The design that earned GOOD DESIGN recognition balances several competing constraints that have historically made home battery systems difficult to execute well. The unit must be robust enough to handle outdoor or garage installation across a wide range of climates, attractive enough for homeowners who will look at it daily, and accessible enough for installers to service without specialized equipment. The PWRcell addresses these with a weather-resistant enclosure, a relatively compact footprint compared to competitors, and a modular bay system that allows technicians to swap individual cells rather than replacing the entire unit.
Home Energy Storage in 2026
The residential energy storage market has matured considerably since Tesla's Powerwall turned home batteries into a consumer category in 2015. What was once a niche product for early adopters and off-grid enthusiasts is now a mainstream consideration for homeowners in areas prone to grid outages, extreme weather events, or high time-of-use electricity pricing.
Demand has been particularly strong in California, Texas, Florida, and the southeastern United States — markets shaped by wildfire-driven power shutoffs, hurricane season vulnerabilities, and summer peak pricing structures that make drawing from stored solar during evening hours economically attractive. Federal tax incentives under the Inflation Reduction Act extended through 2032 have further accelerated adoption, making standalone battery storage eligible for a 30 percent investment tax credit.
Competition and Market Position
Generac competes in a home storage market that includes Tesla's Powerwall 3, Enphase's IQ Battery 5P, Franklin Electric's aPower, and a growing set of offerings from LG, Panasonic, and Chinese manufacturers entering the U.S. market. Tesla remains the brand recognition leader, but Generac holds a structural advantage through its deep relationships with the electrical contractors and HVAC installers who dominate residential backup power installation.

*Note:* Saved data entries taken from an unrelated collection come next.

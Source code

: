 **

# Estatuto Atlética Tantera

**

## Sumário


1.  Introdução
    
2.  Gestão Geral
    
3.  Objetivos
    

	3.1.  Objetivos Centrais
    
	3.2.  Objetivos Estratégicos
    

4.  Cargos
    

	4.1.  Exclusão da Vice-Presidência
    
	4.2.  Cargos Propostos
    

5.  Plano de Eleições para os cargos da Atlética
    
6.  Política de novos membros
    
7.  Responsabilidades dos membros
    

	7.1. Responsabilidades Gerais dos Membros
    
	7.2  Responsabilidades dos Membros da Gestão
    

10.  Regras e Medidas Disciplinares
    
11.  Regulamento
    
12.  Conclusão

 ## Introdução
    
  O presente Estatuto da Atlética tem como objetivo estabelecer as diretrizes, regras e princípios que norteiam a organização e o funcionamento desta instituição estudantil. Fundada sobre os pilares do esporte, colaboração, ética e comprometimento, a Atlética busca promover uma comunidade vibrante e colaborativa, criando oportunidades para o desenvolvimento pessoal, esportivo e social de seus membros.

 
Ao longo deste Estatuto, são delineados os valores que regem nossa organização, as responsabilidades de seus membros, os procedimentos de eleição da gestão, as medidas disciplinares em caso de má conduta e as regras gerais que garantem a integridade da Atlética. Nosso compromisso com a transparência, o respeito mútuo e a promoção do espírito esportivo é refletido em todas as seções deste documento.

That installer network — built over decades selling standby generators — gives Generac distribution reach that purely direct-to-consumer competitors struggle to replicate. When a homeowner calls an electrician after a storm and asks about backup power, the electrician is more likely to recommend a product line they already know how to install and service.
The Broader Signal
Design awards are not sales forecasts, but they carry cultural weight — particularly in a product category that is still working to move from utilitarian to aspirational. Homeowners considering a significant investment in residential energy infrastructure are more likely to proceed when the product communicates quality and thoughtfulness, not just technical specifications.
The GOOD DESIGN recognition for a home battery system is also a signal about where the design community's attention has shifted. Energy infrastructure — long the province of purely functional industrial design — is increasingly being evaluated by the same aesthetic and user-experience criteria applied to consumer electronics. That shift, if it continues, will accelerate the normalization of residential energy storage as a standard home improvement rather than a niche upgrade.